Another contributing factor to the rise in recovery costs is the increased regulatory scrutiny of cyber incidents. As regulatory bodies demand the reporting of relevant information about cyber incidents and institute security protocols, affected companies are faced with higher attorney fees and data mining costs to address these requirements. Although regulators may have valid grounds for stepping up their enforcement efforts, given the severity of some recent cyber incidents, businesses are often burdened with covering the costs involved in meeting these demands.

However, companies may be able to mitigate rising costs by having an incident response plan in place. Obtaining quotes from different vendors may help in quickly identifying the most cost-effective option for each specific incident. Also, matching service providers to specific claims may help minimize costs by allocating the right vendor to every stage of recovery. Although cyber incidents often trigger a range of expenses, affected companies can limit the financial impact of such incidents through advanced planning.

A major telecommunication company (the “Company”) recently settled with the Federal Communications Commission (the “FCC”), to address an investigation by the FCC into multiple data breaches. 

The settlement, which consisted of significant monetary and therapeutic cybersecurity measures, stemmed from a series of data breaches between 2021 and 2023 which exposed personally identifiable information of present, former, and prospective customers. The FCC’s investigations revealed that the breaches during those periods were largely attributable to the Company’s poor cybersecurity protections. 

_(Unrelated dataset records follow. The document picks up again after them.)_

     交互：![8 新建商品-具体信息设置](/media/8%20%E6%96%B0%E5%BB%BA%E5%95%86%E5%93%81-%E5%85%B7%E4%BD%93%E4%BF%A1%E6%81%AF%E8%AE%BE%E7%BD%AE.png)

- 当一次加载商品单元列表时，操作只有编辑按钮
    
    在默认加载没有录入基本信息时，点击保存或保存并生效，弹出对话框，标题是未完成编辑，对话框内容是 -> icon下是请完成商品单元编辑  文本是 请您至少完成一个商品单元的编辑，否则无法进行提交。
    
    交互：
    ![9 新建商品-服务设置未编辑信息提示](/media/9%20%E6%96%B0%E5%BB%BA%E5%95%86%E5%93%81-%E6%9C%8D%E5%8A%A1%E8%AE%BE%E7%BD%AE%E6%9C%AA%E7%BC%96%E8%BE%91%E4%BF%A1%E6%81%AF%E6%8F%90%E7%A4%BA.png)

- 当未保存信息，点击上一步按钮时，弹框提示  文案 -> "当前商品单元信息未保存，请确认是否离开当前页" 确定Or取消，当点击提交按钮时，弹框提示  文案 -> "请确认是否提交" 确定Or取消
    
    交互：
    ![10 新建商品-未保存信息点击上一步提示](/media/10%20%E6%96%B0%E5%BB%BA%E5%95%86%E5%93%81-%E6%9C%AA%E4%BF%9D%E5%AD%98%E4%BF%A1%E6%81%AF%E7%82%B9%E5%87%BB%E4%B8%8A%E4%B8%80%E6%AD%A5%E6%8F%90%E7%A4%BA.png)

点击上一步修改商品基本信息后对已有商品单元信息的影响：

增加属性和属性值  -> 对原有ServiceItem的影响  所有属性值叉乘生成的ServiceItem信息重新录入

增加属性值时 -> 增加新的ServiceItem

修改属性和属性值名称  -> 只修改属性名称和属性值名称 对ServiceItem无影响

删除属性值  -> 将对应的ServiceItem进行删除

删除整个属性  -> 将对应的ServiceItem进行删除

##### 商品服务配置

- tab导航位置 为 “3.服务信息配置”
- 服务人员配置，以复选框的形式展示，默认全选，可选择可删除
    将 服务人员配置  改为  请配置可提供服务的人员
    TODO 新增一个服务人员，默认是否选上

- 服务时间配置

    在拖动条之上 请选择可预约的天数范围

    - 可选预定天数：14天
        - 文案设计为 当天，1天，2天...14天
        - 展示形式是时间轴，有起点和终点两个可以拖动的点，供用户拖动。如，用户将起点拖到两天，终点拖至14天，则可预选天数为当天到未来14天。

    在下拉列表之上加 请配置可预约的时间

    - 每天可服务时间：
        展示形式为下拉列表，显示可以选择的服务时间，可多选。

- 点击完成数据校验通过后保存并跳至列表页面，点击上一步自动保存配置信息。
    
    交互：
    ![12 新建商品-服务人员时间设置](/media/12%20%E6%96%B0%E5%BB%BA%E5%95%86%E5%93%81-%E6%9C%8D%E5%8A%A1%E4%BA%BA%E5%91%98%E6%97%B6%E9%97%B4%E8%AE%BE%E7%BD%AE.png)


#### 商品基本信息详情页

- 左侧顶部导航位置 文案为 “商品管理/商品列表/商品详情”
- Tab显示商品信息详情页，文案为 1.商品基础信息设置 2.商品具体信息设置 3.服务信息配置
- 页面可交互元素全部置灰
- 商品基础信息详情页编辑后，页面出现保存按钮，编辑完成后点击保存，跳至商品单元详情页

The settlement underscored the importance of improving cybersecurity measures and corporate governance procedures in alignment with the FCC’s model. It also illustrated the increasing regulatory oversight of cybersecurity practices and the importance of implementing robust controls to protect customer data. The FCC’s involvement revealed the federal government’s commitment to bringing enforcement actions to combat the spike in data breaches in recent years despite the lack of a national data privacy statute. 

While adhering to protective measures is crucial, companies should also ensure that the initiation of a regulatory action constitutes a trigger for coverage under their cyber policies. Although coverage for regulatory actions in cyber policies varies, it is essential to ascertain that triggering coverage does not require an actual data breach, and that penalties are insurable under applicable laws. An experienced broker with a deep understanding of the market will be able to tailor your cyber policy language to the specific needs of your business, and to advocate for coverage in the event of a cyber incident.

An Illinois court recently reversed a lower court’s holding that an insurer had a duty to defend a grocery chain company (the “Company”) in an underlying class action (the “Lawsuit”). The Lawsuit was initiated by former employees against the Company alleging its improper collection and disclosure of their biometric data without sufficient notice or consent, thus violating specific Biometric Information Privacy Act (“BIPA”) provisions.

The Company sought defense and indemnification coverage for the Lawsuit pursuant to two identical cyber policies with its insurer covering two successive policy periods. In its argument, the Company stated that the policy terms covering loss incurred from a “data breach,” or “security failure” aligned with the Lawsuit’s allegations of unauthorized disclosure of employee biometric data. However, the insurer denied coverage because the Company failed to timely notify the Insurer about the Lawsuit within the required policy period. In addition, the Insurer maintained that the scope of the policy was limited to third party unauthorized access to the Company’s systems and did not extend to allegations of Company’s own collection and use of employee data.

The court sided with the insurer, finding that the BIPA claims contained in the Lawsuit were not covered by the policy, as the “data breach” coverage was limited to access of biometric data by a third party that the Company itself did not authorize. In support of its interpretation of the policy as whole, the court also cited an exclusion for losses incurred from the Company’s unauthorized collection of employee data, which, according to the court, precisely described the allegations in the Lawsuit. The court concluded that, since the insurer had no duty to defend the claim based on the policy language and exclusions, it could not be estopped from raising policy defenses in the current action. This case highlights the importance of accurately interpreting all policy terms and exclusions in relation to allegations in the underlying lawsuit.